So to reiterate the initial idea. It would be to take each individual sample and split it into four layers. At the moment I’ve done two via HPSS and two via NMF. This could be more or less layers and/or different types, but I’ve had good results with these algorithms.

For now I’m combining all of those into a single 4-channel buffer with the same name and duration as the original as this makes other stuff easier as well (playback/etc…).

This much is working so far.

Before I got sidetracked about how quickly I’ll run out of ram (thanks for the example patches @tutschku!), I was wondering how to best go about analyzing how layers might combine to be query-able.

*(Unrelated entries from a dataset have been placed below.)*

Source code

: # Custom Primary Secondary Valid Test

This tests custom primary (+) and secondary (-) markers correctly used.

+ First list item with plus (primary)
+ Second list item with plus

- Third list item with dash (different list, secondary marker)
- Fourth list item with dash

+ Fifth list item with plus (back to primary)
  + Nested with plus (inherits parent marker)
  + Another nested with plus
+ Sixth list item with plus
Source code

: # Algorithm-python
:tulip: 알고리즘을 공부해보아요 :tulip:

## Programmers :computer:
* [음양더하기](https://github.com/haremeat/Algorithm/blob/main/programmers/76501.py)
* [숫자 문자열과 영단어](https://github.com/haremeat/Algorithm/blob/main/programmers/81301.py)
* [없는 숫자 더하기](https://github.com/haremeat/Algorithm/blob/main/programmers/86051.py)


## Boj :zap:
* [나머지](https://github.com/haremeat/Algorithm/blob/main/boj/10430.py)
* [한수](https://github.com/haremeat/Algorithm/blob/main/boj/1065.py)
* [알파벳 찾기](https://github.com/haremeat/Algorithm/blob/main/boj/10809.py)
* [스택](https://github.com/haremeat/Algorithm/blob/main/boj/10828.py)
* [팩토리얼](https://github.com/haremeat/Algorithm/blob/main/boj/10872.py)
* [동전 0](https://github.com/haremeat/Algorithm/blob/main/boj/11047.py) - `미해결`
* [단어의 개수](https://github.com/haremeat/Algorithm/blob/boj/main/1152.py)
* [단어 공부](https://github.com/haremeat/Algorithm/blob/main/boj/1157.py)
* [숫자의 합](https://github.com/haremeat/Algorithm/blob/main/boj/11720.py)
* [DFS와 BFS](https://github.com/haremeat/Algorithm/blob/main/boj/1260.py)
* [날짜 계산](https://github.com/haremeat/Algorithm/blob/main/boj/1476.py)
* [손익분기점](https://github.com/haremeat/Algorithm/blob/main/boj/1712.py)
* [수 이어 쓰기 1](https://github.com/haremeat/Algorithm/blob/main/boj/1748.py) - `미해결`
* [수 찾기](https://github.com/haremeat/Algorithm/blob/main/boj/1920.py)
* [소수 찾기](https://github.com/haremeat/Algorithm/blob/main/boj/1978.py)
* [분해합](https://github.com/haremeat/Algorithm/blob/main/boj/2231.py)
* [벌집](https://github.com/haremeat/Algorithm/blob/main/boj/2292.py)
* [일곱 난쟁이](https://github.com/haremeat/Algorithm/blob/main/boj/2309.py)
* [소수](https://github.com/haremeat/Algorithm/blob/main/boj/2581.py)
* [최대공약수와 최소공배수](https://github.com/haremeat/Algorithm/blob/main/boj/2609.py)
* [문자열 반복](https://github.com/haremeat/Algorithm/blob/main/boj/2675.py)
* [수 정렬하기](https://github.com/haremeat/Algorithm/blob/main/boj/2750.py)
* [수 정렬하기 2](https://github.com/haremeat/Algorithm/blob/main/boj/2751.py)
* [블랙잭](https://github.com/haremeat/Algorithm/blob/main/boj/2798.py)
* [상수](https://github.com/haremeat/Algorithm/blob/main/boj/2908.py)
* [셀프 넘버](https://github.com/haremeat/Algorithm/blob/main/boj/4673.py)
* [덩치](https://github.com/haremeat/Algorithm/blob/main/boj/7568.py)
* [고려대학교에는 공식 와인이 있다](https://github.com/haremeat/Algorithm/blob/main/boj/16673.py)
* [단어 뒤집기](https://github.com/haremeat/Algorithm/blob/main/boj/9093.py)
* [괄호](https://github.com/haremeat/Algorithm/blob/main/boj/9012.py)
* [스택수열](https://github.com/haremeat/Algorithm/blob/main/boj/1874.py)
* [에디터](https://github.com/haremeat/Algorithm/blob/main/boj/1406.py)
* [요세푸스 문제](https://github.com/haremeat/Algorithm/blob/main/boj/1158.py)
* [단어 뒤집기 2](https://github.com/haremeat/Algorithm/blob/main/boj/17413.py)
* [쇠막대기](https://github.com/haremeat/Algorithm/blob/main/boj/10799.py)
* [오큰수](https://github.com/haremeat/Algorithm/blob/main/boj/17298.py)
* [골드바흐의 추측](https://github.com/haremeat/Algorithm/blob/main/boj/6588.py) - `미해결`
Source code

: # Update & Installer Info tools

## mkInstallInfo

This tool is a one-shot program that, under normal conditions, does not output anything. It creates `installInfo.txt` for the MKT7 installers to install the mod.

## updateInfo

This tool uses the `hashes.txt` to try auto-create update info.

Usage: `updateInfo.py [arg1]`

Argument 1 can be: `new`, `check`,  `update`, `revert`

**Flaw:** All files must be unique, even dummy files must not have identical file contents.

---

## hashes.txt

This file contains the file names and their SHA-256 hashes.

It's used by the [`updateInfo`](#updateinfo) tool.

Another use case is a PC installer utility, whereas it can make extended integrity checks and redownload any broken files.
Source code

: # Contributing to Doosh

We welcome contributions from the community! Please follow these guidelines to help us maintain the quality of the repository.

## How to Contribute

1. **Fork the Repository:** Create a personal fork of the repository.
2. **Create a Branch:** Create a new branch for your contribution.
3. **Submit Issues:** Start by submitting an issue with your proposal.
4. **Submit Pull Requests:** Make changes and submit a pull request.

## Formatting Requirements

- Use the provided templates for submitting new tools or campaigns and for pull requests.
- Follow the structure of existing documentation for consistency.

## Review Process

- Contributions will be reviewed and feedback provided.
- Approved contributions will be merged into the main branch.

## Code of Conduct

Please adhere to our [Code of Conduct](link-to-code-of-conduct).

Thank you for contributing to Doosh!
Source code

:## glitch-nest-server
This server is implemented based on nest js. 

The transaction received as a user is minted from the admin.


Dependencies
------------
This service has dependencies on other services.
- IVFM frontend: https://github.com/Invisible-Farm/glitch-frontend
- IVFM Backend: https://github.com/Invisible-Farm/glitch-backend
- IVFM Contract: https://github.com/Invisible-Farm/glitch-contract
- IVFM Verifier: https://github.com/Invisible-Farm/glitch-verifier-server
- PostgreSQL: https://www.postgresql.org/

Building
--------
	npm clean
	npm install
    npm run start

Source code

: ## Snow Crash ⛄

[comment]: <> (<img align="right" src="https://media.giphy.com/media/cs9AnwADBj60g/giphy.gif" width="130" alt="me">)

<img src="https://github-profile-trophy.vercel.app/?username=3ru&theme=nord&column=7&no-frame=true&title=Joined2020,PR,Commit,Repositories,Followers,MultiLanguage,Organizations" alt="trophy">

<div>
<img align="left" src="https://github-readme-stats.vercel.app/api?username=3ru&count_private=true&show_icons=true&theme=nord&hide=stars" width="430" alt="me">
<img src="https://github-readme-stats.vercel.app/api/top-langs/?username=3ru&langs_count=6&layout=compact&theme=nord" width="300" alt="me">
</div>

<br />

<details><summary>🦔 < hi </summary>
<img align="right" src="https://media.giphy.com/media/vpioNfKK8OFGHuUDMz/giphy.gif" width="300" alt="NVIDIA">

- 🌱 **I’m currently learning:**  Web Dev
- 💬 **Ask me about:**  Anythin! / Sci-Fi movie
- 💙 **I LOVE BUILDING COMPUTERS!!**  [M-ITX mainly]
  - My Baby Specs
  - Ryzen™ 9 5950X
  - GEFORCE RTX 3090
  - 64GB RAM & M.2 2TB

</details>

On thinking about it this morning, I thought I can just fluid.bufcompose~ every possibel combination of layers to create accurate analyses of how these would sound together.

So if I have three samples (sample1, sample2, sample3) and I run them through the decomposition process, I’d then have twelve samples (sample1A, sample1B, sample1C, sample1D, sample2A, sample2B, etc…).

The brute force thing to do would be to analyze every combination/permutation of that (sample1A + sample2B, sample1A + sample3D, etc…). I could do that for every permutation except the combinations which form original samples (so no sample1A + sample1B since that would be the sum of HPSS).

Off the top of my head I don’t know how to calculate the combinatorics here, but I know enough to know that that will become a really really really big analysis set. (ca. 1700 samples, 4 layers each, every possible combination up to 4 simultaneous sounds).

AND

That only takes into consideration starting all the files at the same time. So having stuff where sample1A starts at 0 and sample3C starts at 120ms, is out of the question.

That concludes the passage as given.